# S1 Authority for Portugal?



## SpiggyTopes (Feb 1, 2015)

Hi All,

I'm a bit foxed here ...

I submitted my S1 and all the supporting docs to Social Security here in Sintra last March.

Six months have passed with nothing back.

Am I correct that the Portuguese send the S1 back to the UK seeking authority to issue the Social Security number?

Or, do they simply accept the S1 and issue the SS number?

I'm in touch with the DWP in the UK but am not making much progress.

I guess I'm asking advice on how to approach the Social Security here in a way that they don't just say go away!

Any pointers most welcome.


----------



## Andy Martin (Aug 31, 2016)

Hi there, we're in the same boat.my understanding is one form is retained here the other is returned to the UK and once processed you are entitled to the same care here as in the UK, that's the theory?? But do you really need this if you are registered as living here permanently ?? We have yet to submit ours.


----------



## JohnBoy (Oct 25, 2009)

I'm totally bemused by the whole system. I obtained a social security number some years ago and registered with the local health centre, though have not needed their particular services yet. No mention was made of any paperwork, S1 or anything else. I have subsequently renewed my UK issued EHIC without question.
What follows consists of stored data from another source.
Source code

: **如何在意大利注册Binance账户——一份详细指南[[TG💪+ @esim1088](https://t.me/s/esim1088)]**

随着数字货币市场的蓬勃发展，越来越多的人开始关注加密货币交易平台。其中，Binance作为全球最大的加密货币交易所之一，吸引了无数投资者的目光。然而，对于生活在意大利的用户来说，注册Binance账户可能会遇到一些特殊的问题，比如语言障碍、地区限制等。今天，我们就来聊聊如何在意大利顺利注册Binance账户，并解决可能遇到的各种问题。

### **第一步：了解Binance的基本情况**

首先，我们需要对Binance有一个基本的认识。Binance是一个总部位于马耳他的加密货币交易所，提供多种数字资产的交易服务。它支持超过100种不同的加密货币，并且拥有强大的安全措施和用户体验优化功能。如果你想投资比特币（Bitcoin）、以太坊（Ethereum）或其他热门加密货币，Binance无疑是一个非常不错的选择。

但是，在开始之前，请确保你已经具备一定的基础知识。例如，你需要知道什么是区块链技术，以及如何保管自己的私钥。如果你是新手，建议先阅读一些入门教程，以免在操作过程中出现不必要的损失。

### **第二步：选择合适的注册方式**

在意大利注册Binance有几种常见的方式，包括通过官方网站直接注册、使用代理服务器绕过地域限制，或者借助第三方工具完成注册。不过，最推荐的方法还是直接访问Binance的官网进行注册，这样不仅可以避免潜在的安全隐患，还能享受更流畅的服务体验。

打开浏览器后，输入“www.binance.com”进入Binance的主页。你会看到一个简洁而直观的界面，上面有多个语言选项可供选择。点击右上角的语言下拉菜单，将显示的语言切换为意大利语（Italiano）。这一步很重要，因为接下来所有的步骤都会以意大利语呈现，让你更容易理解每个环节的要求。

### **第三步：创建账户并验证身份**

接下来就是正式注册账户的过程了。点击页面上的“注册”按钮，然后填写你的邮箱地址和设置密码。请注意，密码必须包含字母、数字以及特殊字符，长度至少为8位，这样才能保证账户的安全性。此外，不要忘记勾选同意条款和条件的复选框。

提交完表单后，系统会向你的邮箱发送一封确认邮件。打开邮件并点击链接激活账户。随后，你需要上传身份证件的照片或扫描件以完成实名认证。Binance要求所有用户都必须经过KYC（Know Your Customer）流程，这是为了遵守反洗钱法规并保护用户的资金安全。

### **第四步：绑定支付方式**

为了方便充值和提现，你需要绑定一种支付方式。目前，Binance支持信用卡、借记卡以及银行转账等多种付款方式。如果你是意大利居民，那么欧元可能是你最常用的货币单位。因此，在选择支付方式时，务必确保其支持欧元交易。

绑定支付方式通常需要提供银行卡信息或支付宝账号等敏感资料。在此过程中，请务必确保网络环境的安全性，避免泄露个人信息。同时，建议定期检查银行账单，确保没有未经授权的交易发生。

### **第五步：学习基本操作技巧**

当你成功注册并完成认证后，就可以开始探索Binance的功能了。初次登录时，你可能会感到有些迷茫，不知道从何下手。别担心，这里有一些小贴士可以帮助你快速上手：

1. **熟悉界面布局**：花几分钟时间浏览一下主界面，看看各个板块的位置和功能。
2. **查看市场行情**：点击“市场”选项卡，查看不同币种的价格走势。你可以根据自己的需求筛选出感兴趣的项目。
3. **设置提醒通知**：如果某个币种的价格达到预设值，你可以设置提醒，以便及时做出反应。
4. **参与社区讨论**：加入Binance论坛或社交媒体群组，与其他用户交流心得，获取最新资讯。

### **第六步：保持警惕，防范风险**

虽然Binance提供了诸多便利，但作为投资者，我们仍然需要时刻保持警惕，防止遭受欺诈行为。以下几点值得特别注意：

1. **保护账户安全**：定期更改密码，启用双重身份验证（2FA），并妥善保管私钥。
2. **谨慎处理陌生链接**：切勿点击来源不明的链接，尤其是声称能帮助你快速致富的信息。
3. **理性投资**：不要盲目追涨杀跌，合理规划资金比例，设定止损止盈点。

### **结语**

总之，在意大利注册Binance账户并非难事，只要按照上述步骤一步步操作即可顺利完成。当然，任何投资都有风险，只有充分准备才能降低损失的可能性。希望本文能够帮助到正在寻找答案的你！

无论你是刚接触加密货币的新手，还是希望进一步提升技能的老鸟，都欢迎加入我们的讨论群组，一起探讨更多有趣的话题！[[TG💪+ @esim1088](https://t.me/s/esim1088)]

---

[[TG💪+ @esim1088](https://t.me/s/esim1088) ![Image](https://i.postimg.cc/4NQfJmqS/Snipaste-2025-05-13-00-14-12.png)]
I have made four trips to Urgencias in my 7 years here and on each occasion bar the last, I offered my passport and EHIC. Last week I had to attend again, but this time they were happy to accept my recently issued Residencia and UK issued EHIC. Oh and €18 of course!

I'm still waiting for the invoice for services rendered in Funchal A & E back in 2009! But hey! This is Portugal and I appreciate these things take time. My girlfriend's son has just received a speeding ticket in relation to an offence he is alleged to have committed in January 2014.


----------



## Andy Martin (Aug 31, 2016)

Hi the S1form is issued by the UK international pension dept, two forms one is retained here in Portugal the other is sent back to the UK by the social security.once processed in theory you have left the UK health service and the UK now transfer payment for you care here in Portugal. How long it takes to process is anybody's guess and once we leave the EU it's up in the air anyway.


----------